(Collected data)
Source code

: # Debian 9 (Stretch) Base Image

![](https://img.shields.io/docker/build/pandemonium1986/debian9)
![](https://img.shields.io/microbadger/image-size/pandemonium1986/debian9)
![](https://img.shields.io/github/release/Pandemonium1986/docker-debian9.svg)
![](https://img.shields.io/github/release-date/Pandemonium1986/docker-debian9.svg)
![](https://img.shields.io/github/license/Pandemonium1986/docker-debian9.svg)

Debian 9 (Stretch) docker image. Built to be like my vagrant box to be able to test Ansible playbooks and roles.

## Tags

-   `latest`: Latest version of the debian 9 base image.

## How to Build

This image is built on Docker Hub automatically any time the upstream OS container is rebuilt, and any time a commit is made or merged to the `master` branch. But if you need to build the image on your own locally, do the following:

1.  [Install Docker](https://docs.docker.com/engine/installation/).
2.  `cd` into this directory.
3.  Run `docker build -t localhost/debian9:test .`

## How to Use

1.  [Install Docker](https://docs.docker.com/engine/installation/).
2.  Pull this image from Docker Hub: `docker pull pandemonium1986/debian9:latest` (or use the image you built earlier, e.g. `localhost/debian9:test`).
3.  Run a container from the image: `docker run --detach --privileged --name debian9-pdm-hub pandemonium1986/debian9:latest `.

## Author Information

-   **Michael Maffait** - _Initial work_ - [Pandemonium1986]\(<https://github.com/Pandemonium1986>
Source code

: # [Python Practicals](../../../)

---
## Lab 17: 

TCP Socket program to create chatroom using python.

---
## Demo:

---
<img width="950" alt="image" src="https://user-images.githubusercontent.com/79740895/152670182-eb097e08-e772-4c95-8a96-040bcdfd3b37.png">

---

**PROBLEM DESCRIPTION**
Go through the data and show each line that holds "latest".

**TASK SOLUTION**
-   `latest`: Latest version of the debian 9 base image.
2.  Pull this image from Docker Hub: `docker pull pandemonium1986/debian9:latest` (or use the image you built earlier, e.g. `localhost/debian9:test`).
3.  Run a container from the image: `docker run --detach --privileged --name debian9-pdm-hub pandemonium1986/debian9:latest `.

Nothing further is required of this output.